Yeah, that posts makes no sense and is from someone who doesn't understand options. Nobody is forced to do anything..... and also don't see how it's even close to fraudulent. Just because you are a big bruiser doesn't make it illegal to operate the same as a little guy.
From the SEC's website:
Manipulation is intentional conduct designed to deceive investors by controlling or artificially affecting the market for a security. Manipulation can involve a number of techniques to affect the supply of, or demand for, a stock. They include: spreading false or misleading information about a company; improperly limiting the number of publicly-available shares; or rigging quotes, prices or trades to create a false or deceptive picture of the demand for a security.

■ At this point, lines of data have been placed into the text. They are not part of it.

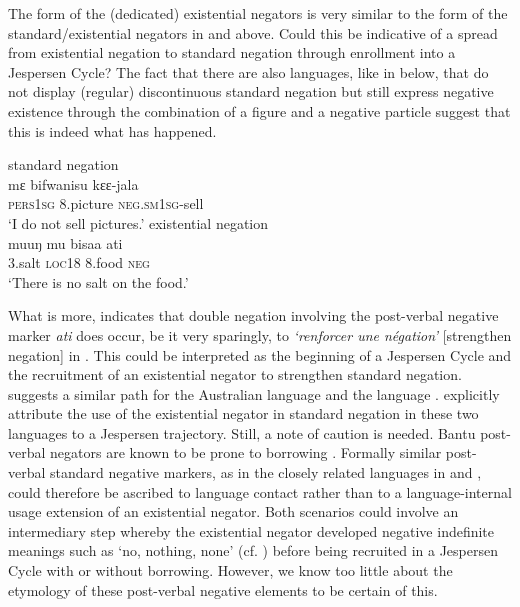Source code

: \documentclass[output=paper,draft,draftmode,colorlinks,citecolor=brown]{langscibook}
\begin{document}
%
The form of the (dedicated) existential negators is very similar to the
form of the standard\slash existential negators in  and  above. Could this be indicative of a spread from existential negation to standard negation through enrollment into a Jespersen Cycle? The fact that there are also languages, like  in  below, that do not display (regular) discontinuous standard negation but still express negative existence through the combination of a figure and a negative particle suggest that this is indeed what has happened. 
%

\ea\label{ex:dzing-climb-salt}
%

\ea standard negation\\
\gll mɛ bifwanisu kɛɛ-jala\\
	\textsc{pers1sg} 8.picture \textsc{neg.sm1sg}-sell\\
\glt 	`I do not sell pictures.'
%
\ex existential negation\\
\gll	muuŋ mu bisaa    ati\\
      3.salt    \textsc{loc18} 8.food \textsc{neg}\\
\glt 	`There is no salt on the food.'
\z
\z

%
What is more, \citet[378]{Mertens1938} indicates that double negation
involving the post-verbal negative marker \textit{ati} does occur, be it
very sparingly, to \textit{`renforcer une n{é}gation'} [strengthen
negation] in . This could be interpreted as the beginning of a
Jespersen Cycle and the recruitment of an existential negator to strengthen
standard negation. \citet{Croft1991} suggests a similar path for the
Australian language  and the  language .
explicitly attribute the use of the
existential negator in standard negation in these two languages to a
Jespersen trajectory. Still, a note of caution is needed. Bantu post-verbal
negators are known to be prone to borrowing \citep[180]{Nurse2008}.
Formally similar post-verbal standard negative markers, as in the closely
related languages in  and
, could therefore be ascribed to language contact
rather than to a language-internal usage extension of an existential
negator. Both scenarios could involve an intermediary step whereby the
existential negator developed negative indefinite meanings such as `no,
nothing, none' (cf. ) before being recruited in a Jespersen Cycle with or without borrowing. However, we know too little about the etymology of these post-verbal negative elements to be certain of this.
\end{document}
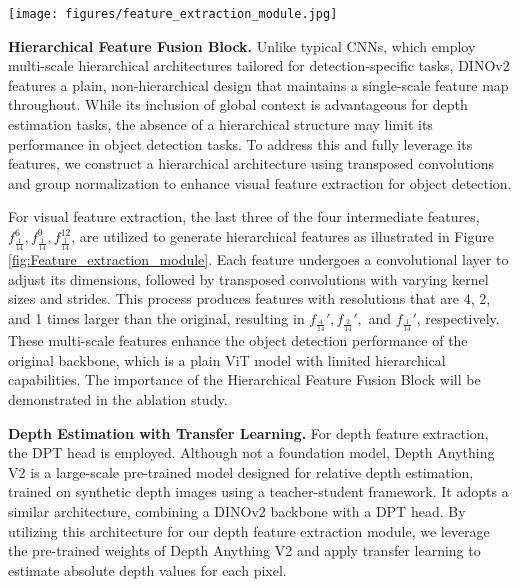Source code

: \begin{figure*}[h]
    \centering
    \texttt{[image: figures/feature\_extraction\_module.jpg]}
    \caption[Overall Structure of Feature Extraction Module]{\textbf{Overall Structure of Feature Extraction Module.} The Feature Extraction Module is divided into three components: the DINOv2 backbone, the Visual Feature Extraction Module, and the Depth Feature Extraction Module. The \textbf{Hierarchical Feature Fusion Block} serves as the key module for visual features, while the combination of the DPT Head and DINOv2, which together form the \textbf{Depth Anything V2} architecture, serves as the key module for depth features.
    } \label{fig:Feature_extraction_module}
\end{figure*}

\textbf{Hierarchical Feature Fusion Block.} Unlike typical CNNs, which employ multi-scale hierarchical architectures tailored for detection-specific tasks, DINOv2 features a plain, non-hierarchical design that maintains a single-scale feature map throughout. While its inclusion of global context is advantageous for depth estimation tasks, the absence of a hierarchical structure may limit its performance in object detection tasks. To address this and fully leverage its features, we construct a hierarchical architecture using transposed convolutions and group normalization to enhance visual feature extraction for object detection.

For visual feature extraction, the last three of the four intermediate features, $f_{\frac{1}{14}}^6, f_{\frac{1}{14}}^9, f_{\frac{1}{14}}^{12}$, are utilized to generate hierarchical features as illustrated in Figure \ref{fig:Feature_extraction_module}. Each feature undergoes a convolutional layer to adjust its dimensions, followed by transposed convolutions with varying kernel sizes and strides. This process produces features with resolutions that are 4, 2, and 1 times larger than the original, resulting in $f_{\frac{4}{14}}', f_{\frac{2}{14}}',$ and $f_{\frac{1}{14}}'$, respectively.
These multi-scale features enhance the object detection performance of the original backbone, which is a plain ViT model with limited hierarchical capabilities. The importance of the Hierarchical Feature Fusion Block will be demonstrated in the ablation study.

\textbf{Depth Estimation with Transfer Learning.} For depth feature extraction, the DPT \cite{ranftl2021vision} head is employed. Although not a foundation model, Depth Anything V2 \cite{yang2024depth} is a large-scale pre-trained model designed for relative depth estimation, trained on synthetic depth images using a teacher-student framework. It adopts a similar architecture, combining a DINOv2 backbone with a DPT head.
By utilizing this architecture for our depth feature extraction module, we leverage the pre-trained weights of Depth Anything V2 and apply transfer learning to estimate absolute depth values for each pixel.

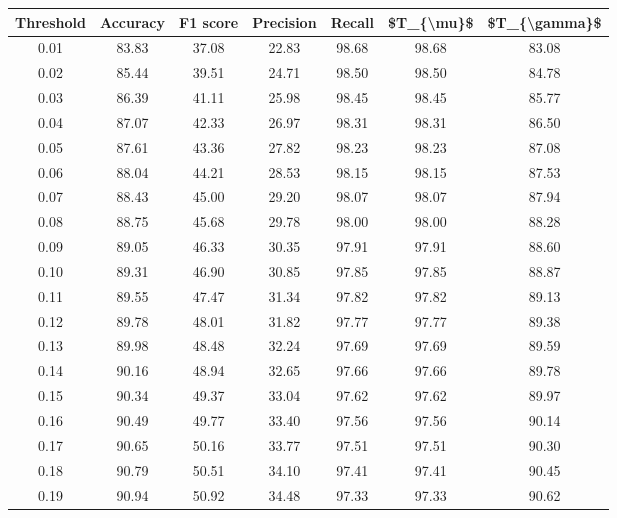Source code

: \begin{tabular}{|c|c|c|c|c|c|c|}
\hline
 Threshold &  Accuracy &  F1 score &  Precision &  Recall &  \$T\_\{\textbackslash mu\}\$ &  \$T\_\{\textbackslash gamma\}\$ \\
\hline
      0.01 &     83.83 &     37.08 &      22.83 &   98.68 &      98.68 &         83.08 \\
      0.02 &     85.44 &     39.51 &      24.71 &   98.50 &      98.50 &         84.78 \\
      0.03 &     86.39 &     41.11 &      25.98 &   98.45 &      98.45 &         85.77 \\
      0.04 &     87.07 &     42.33 &      26.97 &   98.31 &      98.31 &         86.50 \\
      0.05 &     87.61 &     43.36 &      27.82 &   98.23 &      98.23 &         87.08 \\
      0.06 &     88.04 &     44.21 &      28.53 &   98.15 &      98.15 &         87.53 \\
      0.07 &     88.43 &     45.00 &      29.20 &   98.07 &      98.07 &         87.94 \\
      0.08 &     88.75 &     45.68 &      29.78 &   98.00 &      98.00 &         88.28 \\
      0.09 &     89.05 &     46.33 &      30.35 &   97.91 &      97.91 &         88.60 \\
      0.10 &     89.31 &     46.90 &      30.85 &   97.85 &      97.85 &         88.87 \\
      0.11 &     89.55 &     47.47 &      31.34 &   97.82 &      97.82 &         89.13 \\
      0.12 &     89.78 &     48.01 &      31.82 &   97.77 &      97.77 &         89.38 \\
      0.13 &     89.98 &     48.48 &      32.24 &   97.69 &      97.69 &         89.59 \\
      0.14 &     90.16 &     48.94 &      32.65 &   97.66 &      97.66 &         89.78 \\
      0.15 &     90.34 &     49.37 &      33.04 &   97.62 &      97.62 &         89.97 \\
      0.16 &     90.49 &     49.77 &      33.40 &   97.56 &      97.56 &         90.14 \\
      0.17 &     90.65 &     50.16 &      33.77 &   97.51 &      97.51 &         90.30 \\
      0.18 &     90.79 &     50.51 &      34.10 &   97.41 &      97.41 &         90.45 \\
      0.19 &     90.94 &     50.92 &      34.48 &   97.33 &      97.33 &         90.62 \\

\end{tabular}
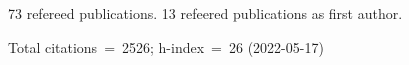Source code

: 73 refereed publications. 13 refeered publications as first author.

Total citations~=~2526; h-index~=~26 (2022-05-17)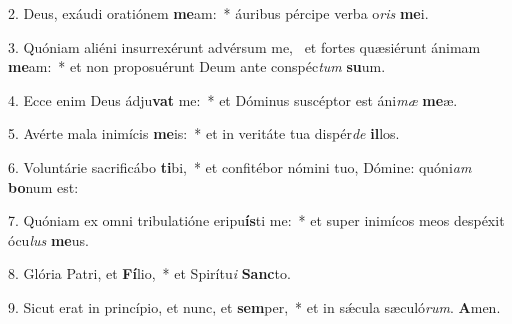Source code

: 2. Deus, exáudi oratiónem \textbf{me}am:~*  áuribus pércipe verba o\textit{ris} \textbf{me}i.\

3. Quóniam aliéni insurrexérunt advérsum me, \dag\  et fortes quæsiérunt ánimam \textbf{me}am:~*  et non proposuérunt Deum ante conspéc\textit{tum} \textbf{su}um.\

4. Ecce enim Deus ádju\textbf{vat} me:~*  et Dóminus suscéptor est áni\textit{mæ} \textbf{me}æ.\

5. Avérte mala inimícis \textbf{me}is:~*  et in veritáte tua dispér\textit{de} \textbf{il}los.\

6. Voluntárie sacrificábo \textbf{ti}bi,~*  et confitébor nómini tuo, Dómine: quóni\textit{am} \textbf{bo}num est:\

7. Quóniam ex omni tribulatióne eripu\textbf{ís}ti me:~*  et super inimícos meos despéxit ócu\textit{lus} \textbf{me}us.\

8. Glória Patri, et \textbf{Fí}lio,~*  et Spirítu\textit{i} \textbf{Sanc}to.\

9. Sicut erat in princípio, et nunc, et \textbf{sem}per,~*  et in sǽcula sæculó\textit{rum}. \textbf{A}men.\

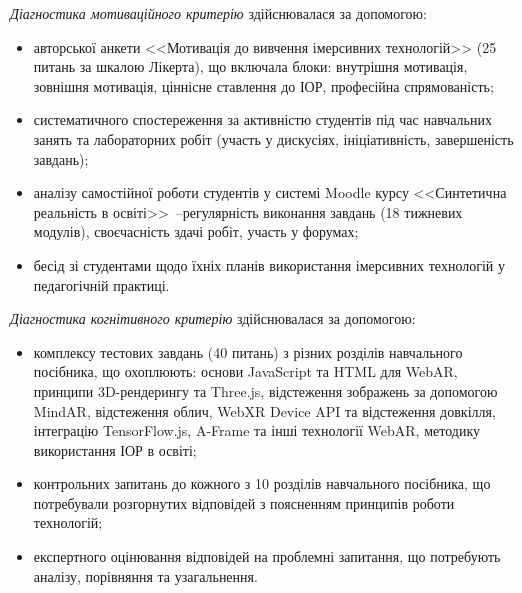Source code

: \textit{Діагностика мотиваційного критерію} здійснювалася за допомогою:
\begin{itemize}
\item авторської анкети <<Мотивація до вивчення імерсивних технологій>> (25 питань за шкалою Лікерта), що включала блоки: внутрішня мотивація, зовнішня мотивація, ціннісне ставлення до ІОР, професійна спрямованість;
\item систематичного спостереження за активністю студентів під час навчальних занять та лабораторних робіт (участь у дискусіях, ініціативність, завершеність завдань);
\item аналізу самостійної роботи студентів у системі Moodle курсу <<Синтетична реальність в освіті>>~--регулярність виконання завдань (18 тижневих модулів), своєчасність здачі робіт, участь у форумах;
\item бесід зі студентами щодо їхніх планів використання імерсивних технологій у педагогічній практиці.
\end{itemize}

\textit{Діагностика когнітивного критерію} здійснювалася за допомогою:
\begin{itemize}
\item комплексу тестових завдань (40 питань) з різних розділів навчального посібника, що охоплюють: основи JavaScript та HTML для WebAR, принципи 3D-рендерингу та Three.js, відстеження зображень за допомогою MindAR, відстеження облич, WebXR Device API та відстеження довкілля, інтеграцію TensorFlow.js, A-Frame та інші технології WebAR, методику використання ІОР в освіті;
\item контрольних запитань до кожного з 10 розділів навчального посібника, що потребували розгорнутих відповідей з поясненням принципів роботи технологій;
\item експертного оцінювання відповідей на проблемні запитання, що потребують аналізу, порівняння та узагальнення.
\end{itemize}

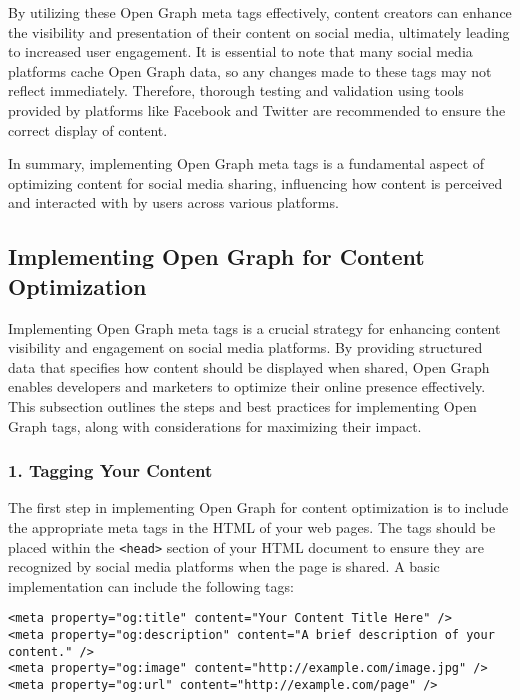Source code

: By utilizing these Open Graph meta tags effectively, content creators can enhance the visibility and presentation of their content on social media, ultimately leading to increased user engagement. It is essential to note that many social media platforms cache Open Graph data, so any changes made to these tags may not reflect immediately. Therefore, thorough testing and validation using tools provided by platforms like Facebook and Twitter are recommended to ensure the correct display of content.

In summary, implementing Open Graph meta tags is a fundamental aspect of optimizing content for social media sharing, influencing how content is perceived and interacted with by users across various platforms.

\subsection{Implementing Open Graph for Content Optimization}
\label{subsec:implementing_open_graph_content_optimization}

Implementing Open Graph meta tags is a crucial strategy for enhancing content visibility and engagement on social media platforms. By providing structured data that specifies how content should be displayed when shared, Open Graph enables developers and marketers to optimize their online presence effectively. This subsection outlines the steps and best practices for implementing Open Graph tags, along with considerations for maximizing their impact.

\subsubsection{1. Tagging Your Content}

The first step in implementing Open Graph for content optimization is to include the appropriate meta tags in the HTML of your web pages. The tags should be placed within the \texttt{<head>} section of your HTML document to ensure they are recognized by social media platforms when the page is shared. A basic implementation can include the following tags:

\begin{verbatim}
<meta property="og:title" content="Your Content Title Here" />
<meta property="og:description" content="A brief description of your content." />
<meta property="og:image" content="http://example.com/image.jpg" />
<meta property="og:url" content="http://example.com/page" />
\end{verbatim}

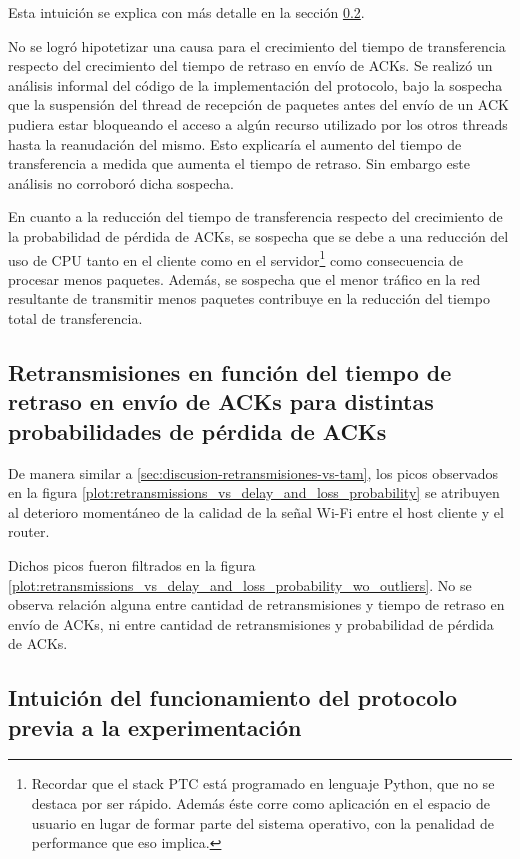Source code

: \documentclass[a4paper, 10pt, twoside]{article}
\begin{document}
Esta intuición se explica con más detalle en la sección \ref{sec:discusion-intuicion}. 

No se logró hipotetizar una causa para el crecimiento del tiempo de transferencia respecto del crecimiento del tiempo de retraso en envío de ACKs. Se realizó un análisis informal del código de la implementación del protocolo, bajo la sospecha que la suspensión del thread de recepción de paquetes antes del envío de un ACK pudiera estar bloqueando el acceso a algún recurso utilizado por los otros threads hasta la reanudación del mismo. Esto explicaría el aumento del tiempo de transferencia a medida que aumenta el tiempo de retraso. Sin embargo este análisis no corroboró dicha sospecha.

En cuanto a la reducción del tiempo de transferencia respecto del crecimiento de la probabilidad de pérdida de ACKs, se sospecha que se debe a una reducción del uso de CPU tanto en el cliente como en el servidor\footnote{Recordar que el stack PTC está programado en lenguaje Python, que no se destaca por ser rápido. Además éste corre como aplicación en el espacio de usuario en lugar de formar parte del sistema operativo, con la penalidad de performance que eso implica.} como consecuencia de procesar menos paquetes. Además, se sospecha que el menor tráfico en la red resultante de transmitir menos paquetes contribuye en la reducción del tiempo total de transferencia.


\subsection{Retransmisiones en función del tiempo de retraso en envío de ACKs para distintas probabilidades de pérdida de ACKs}

De manera similar a \ref{sec:discusion-retransmisiones-vs-tam}, los picos observados en la figura \ref{plot:retransmissions_vs_delay_and_loss_probability} se atribuyen al deterioro momentáneo de la calidad de la señal Wi-Fi entre el host cliente y el router.

Dichos picos fueron filtrados en la figura \ref{plot:retransmissions_vs_delay_and_loss_probability_wo_outliers}. No se observa relación alguna entre cantidad de retransmisiones y tiempo de retraso en envío de ACKs, ni entre cantidad de retransmisiones y probabilidad de pérdida de ACKs.


\subsection{Intuición del funcionamiento del protocolo previa a la experimentación}
\label{sec:discusion-intuicion}
\end{document}
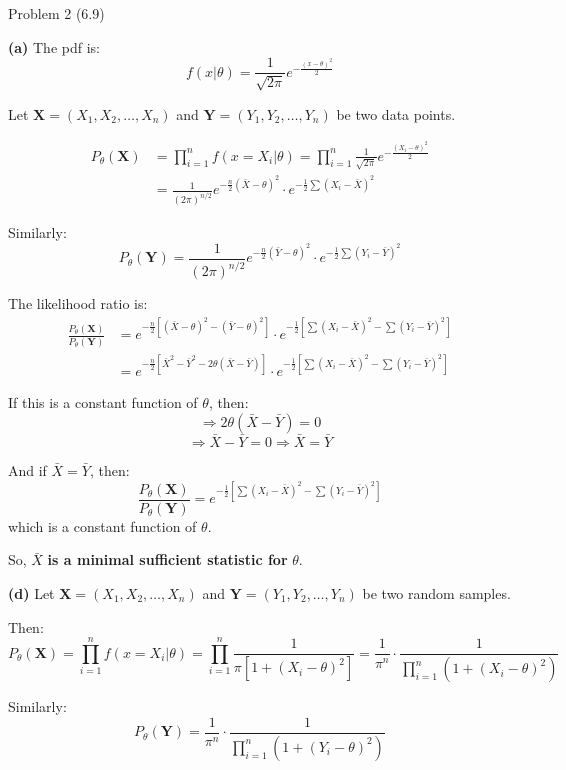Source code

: \documentclass[12pt,a4paper,onecolumn]{exam}
\newcommand{\questionheader}[1]{%
  \begin{tcolorbox}[
    enhanced,
    colback=black,
    coltext=white,
    boxrule=0pt,
    fontupper=\Large\bfseries,
    arc=4mm
  ]
  #1
  \end{tcolorbox}%
}
\begin{document}
\questionheader{Problem 2 (6.9)}

\begin{solution}
\textbf{(a)} The pdf is:
\[
f(x|\theta) = \frac{1}{\sqrt{2\pi}} e^{-\frac{(x-\theta)^2}{2}}
\]

Let $\mathbf{X} = (X_1, X_2, \ldots, X_n)$ and $\mathbf{Y} = (Y_1, Y_2, \ldots, Y_n)$ be two data points.

\begin{align*}
P_{\theta}(\mathbf{X}) &= \prod_{i=1}^{n} f(x = X_i | \theta) = \prod_{i=1}^{n} \frac{1}{\sqrt{2\pi}} e^{-\frac{(X_i - \theta)^2}{2}} \\
&= \frac{1}{(2\pi)^{n/2}} e^{-\frac{n}{2}(\bar{X} - \theta)^2} \cdot e^{-\frac{1}{2}\sum(X_i - \bar{X})^2}
\end{align*}

Similarly:
\[
P_{\theta}(\mathbf{Y}) = \frac{1}{(2\pi)^{n/2}} e^{-\frac{n}{2}(\bar{Y} - \theta)^2} \cdot e^{-\frac{1}{2}\sum(Y_i - \bar{Y})^2}
\]

The likelihood ratio is:
\begin{align*}
\frac{P_{\theta}(\mathbf{X})}{P_{\theta}(\mathbf{Y})} &= e^{-\frac{n}{2}[(\bar{X}-\theta)^2 - (\bar{Y}-\theta)^2]} \cdot e^{-\frac{1}{2}[\sum(X_i-\bar{X})^2 - \sum(Y_i-\bar{Y})^2]} \\
&= e^{-\frac{n}{2}[\bar{X}^2 - \bar{Y}^2 - 2\theta(\bar{X}-\bar{Y})]} \cdot e^{-\frac{1}{2}[\sum(X_i-\bar{X})^2 - \sum(Y_i-\bar{Y})^2]}
\end{align*}

If this is a constant function of $\theta$, then:
\[
\Rightarrow 2\theta(\bar{X} - \bar{Y}) = 0 
\]
\[
\Rightarrow \bar{X} - \bar{Y} = 0 \Rightarrow \bar{X} = \bar{Y}
\]

And if $\bar{X} = \bar{Y}$, then:
\[
\frac{P_{\theta}(\mathbf{X})}{P_{\theta}(\mathbf{Y})} = e^{-\frac{1}{2}[\sum(X_i-\bar{X})^2 - \sum(Y_i-\bar{Y})^2]}
\]
which is a constant function of $\theta$.

So, $\boxed{\bar{X}}$ \textbf{is a minimal sufficient statistic for} $\theta$.

\vspace{1em}
\textbf{(d)} Let $\mathbf{X} = (X_1, X_2, \ldots, X_n)$ and $\mathbf{Y} = (Y_1, Y_2, \ldots, Y_n)$ be two random samples.

Then:
\[
P_{\theta}(\mathbf{X}) = \prod_{i=1}^{n} f(x = X_i | \theta) = \prod_{i=1}^{n} \frac{1}{\pi[1 + (X_i - \theta)^2]} = \frac{1}{\pi^n} \cdot \frac{1}{\prod_{i=1}^{n}(1 + (X_i - \theta)^2)}
\]

Similarly:
\[
P_{\theta}(\mathbf{Y}) = \frac{1}{\pi^n} \cdot \frac{1}{\prod_{i=1}^{n}(1 + (Y_i - \theta)^2)}
\]


\end{solution}
\end{document}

Those who engage in manipulation are subject to various civil and criminal sanctions.
ISTM that if what's been reported is true, an argument could be made that they weren't purchasing the options in good faith. I.e. they weren't purchasing the options because they thought these companies were worth more than the strike prices, but simply because they knew it would drive up prices. Trading securities in such a way as to manipulate prices is illegal - it doesn't get any more blatant than this, no?

If you did this type of manipulation as an individual trader on a small stock, you'd be thrown in jail. I'm not sure how this is logically that different than what Sarao did in the 2010 flash crash, it's just more subtle in this case.
Nobody is forced to do anything.....
I don't understand this argument. Are you in favor of allowing insider trading then?
Last edited by Semantics on Fri Sep 04, 2020 10:22 pm, edited 1 time in total.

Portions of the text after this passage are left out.